This November, a baby will emerge from her mother’s womb, draw her first breath, and announce her arrival into the world with a tiny cry. While this is the usual protocol for childbirth, one thing, in particular, will mark this child as unique. This baby will be Baby Eight Billion.
That day—when our planet becomes home to 8 billion human beings for the first time—marks an important milestone.
But is it a milestone on humanity’s upward path that we should celebrate or a warning of impending catastrophe over which we should despair? This depends on who you listen to.
Since the birth of Baby Seven Billion a little over a decade ago, the population controllers of the United Nations Population Fund and Planned Parenthood have not changed their tune.

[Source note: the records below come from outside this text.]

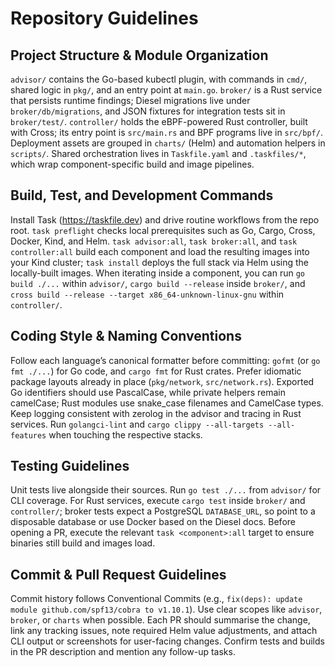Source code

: # Repository Guidelines
## Project Structure & Module Organization
`advisor/` contains the Go-based kubectl plugin, with commands in `cmd/`, shared logic in `pkg/`, and an entry point at `main.go`. `broker/` is a Rust service that persists runtime findings; Diesel migrations live under `broker/db/migrations`, and JSON fixtures for integration tests sit in `broker/test/`. `controller/` holds the eBPF-powered Rust controller, built with Cross; its entry point is `src/main.rs` and BPF programs live in `src/bpf/`. Deployment assets are grouped in `charts/` (Helm) and automation helpers in `scripts/`. Shared orchestration lives in `Taskfile.yaml` and `.taskfiles/*`, which wrap component-specific build and image pipelines.

## Build, Test, and Development Commands
Install Task (https://taskfile.dev) and drive routine workflows from the repo root. `task preflight` checks local prerequisites such as Go, Cargo, Cross, Docker, Kind, and Helm. `task advisor:all`, `task broker:all`, and `task controller:all` build each component and load the resulting images into your Kind cluster; `task install` deploys the full stack via Helm using the locally-built images. When iterating inside a component, you can run `go build ./...` within `advisor/`, `cargo build --release` inside `broker/`, and `cross build --release --target x86_64-unknown-linux-gnu` within `controller/`.

## Coding Style & Naming Conventions
Follow each language’s canonical formatter before committing: `gofmt` (or `go fmt ./...`) for Go code, and `cargo fmt` for Rust crates. Prefer idiomatic package layouts already in place (`pkg/network`, `src/network.rs`). Exported Go identifiers should use PascalCase, while private helpers remain camelCase; Rust modules use snake_case filenames and CamelCase types. Keep logging consistent with zerolog in the advisor and tracing in Rust services. Run `golangci-lint` and `cargo clippy --all-targets --all-features` when touching the respective stacks.

## Testing Guidelines
Unit tests live alongside their sources. Run `go test ./...` from `advisor/` for CLI coverage. For Rust services, execute `cargo test` inside `broker/` and `controller/`; broker tests expect a PostgreSQL `DATABASE_URL`, so point to a disposable database or use Docker based on the Diesel docs. Before opening a PR, execute the relevant `task <component>:all` target to ensure binaries still build and images load.

## Commit & Pull Request Guidelines
Commit history follows Conventional Commits (e.g., `fix(deps): update module github.com/spf13/cobra to v1.10.1`). Use clear scopes like `advisor`, `broker`, or `charts` when possible. Each PR should summarise the change, link any tracking issues, note required Helm value adjustments, and attach CLI output or screenshots for user-facing changes. Confirm tests and builds in the PR description and mention any follow-up tasks.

Their answer is clear: They would have preferred that Baby Eight Billion had never been born.
In fact, by promoting and performing as many abortions as possible, even up to the point of childbirth, they are doing all they can to reduce our numbers.
On the other hand, we celebrate the birth of Baby Eight Billion. We say, the more, the merrier.

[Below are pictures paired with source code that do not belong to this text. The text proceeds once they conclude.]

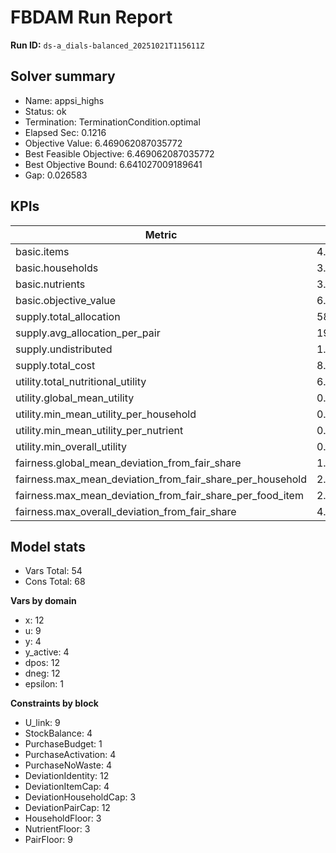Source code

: # FBDAM Run Report

**Run ID:** `ds-a_dials-balanced_20251021T115611Z`

## Solver summary
- Name: appsi_highs
- Status: ok
- Termination: TerminationCondition.optimal
- Elapsed Sec: 0.1216
- Objective Value: 6.469062087035772
- Best Feasible Objective: 6.469062087035772
- Best Objective Bound: 6.641027009189641
- Gap: 0.026583

## KPIs
| Metric | Value |
|---|---|
| basic.items | 4.0 |
| basic.households | 3.0 |
| basic.nutrients | 3.0 |
| basic.objective_value | 6.46906 |
| supply.total_allocation | 58.0 |
| supply.avg_allocation_per_pair | 19.33333 |
| supply.undistributed | 1.0 |
| supply.total_cost | 8.4 |
| utility.total_nutritional_utility | 6.46906 |
| utility.global_mean_utility | 0.71878 |
| utility.min_mean_utility_per_household | 0.56251 |
| utility.min_mean_utility_per_nutrient | 0.36017 |
| utility.min_overall_utility | 0.2055 |
| fairness.global_mean_deviation_from_fair_share | 1.71296 |
| fairness.max_mean_deviation_from_fair_share_per_household | 2.69444 |
| fairness.max_mean_deviation_from_fair_share_per_food_item | 2.66667 |
| fairness.max_overall_deviation_from_fair_share | 4.0 |

## Model stats
- Vars Total: 54
- Cons Total: 68

**Vars by domain**
- x: 12
- u: 9
- y: 4
- y_active: 4
- dpos: 12
- dneg: 12
- epsilon: 1

**Constraints by block**
- U_link: 9
- StockBalance: 4
- PurchaseBudget: 1
- PurchaseActivation: 4
- PurchaseNoWaste: 4
- DeviationIdentity: 12
- DeviationItemCap: 4
- DeviationHouseholdCap: 3
- DeviationPairCap: 12
- HouseholdFloor: 3
- NutrientFloor: 3
- PairFloor: 9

Some Gloomy Guses say the world is overpopulated and that disaster looms. Sixty years ago, they said we would starve in the dark. Well, that didn’t happen.
Consider doing this. The next time you fly anywhere in the world, get a window seat, and look down. What you will see is an empty planet. We have room for Baby Eight Billion, Baby Nine Billion, and Baby Ten Billion, too!
But, in all likelihood, we will never reach such numbers.
The real problem our world faces now is a demographic winter. Our numbers are simply not growing much anymore. Fertility rates have plummeted.
Except for a few countries in sub-Saharan Africa, the world is now experiencing below-replacement fertility. Couples are no longer replacing themselves.
Many countries in Europe and Asia are in demographic freefall. This includes China, the most populous country on the planet.
So what happens to humanity, then? There ought to be vastly more young people than old people. Instead, we will have the opposite. The population pyramid will be upside down.
A rapidly aging society means stagnant economies. It is the young with their long-time horizons who start businesses, buy homes and cars, and drive the economy forward.
At the same time, the pressure on social services ratchets up to unsustainable levels, as there are ever more oldsters who need them than youngsters who can pitch in to help.
Did you know that the situation in Italy is so dire that rapidly depopulating hill towns are giving away houses to lure people to move in? Wolves have made a reappearance in certain parts of Germany.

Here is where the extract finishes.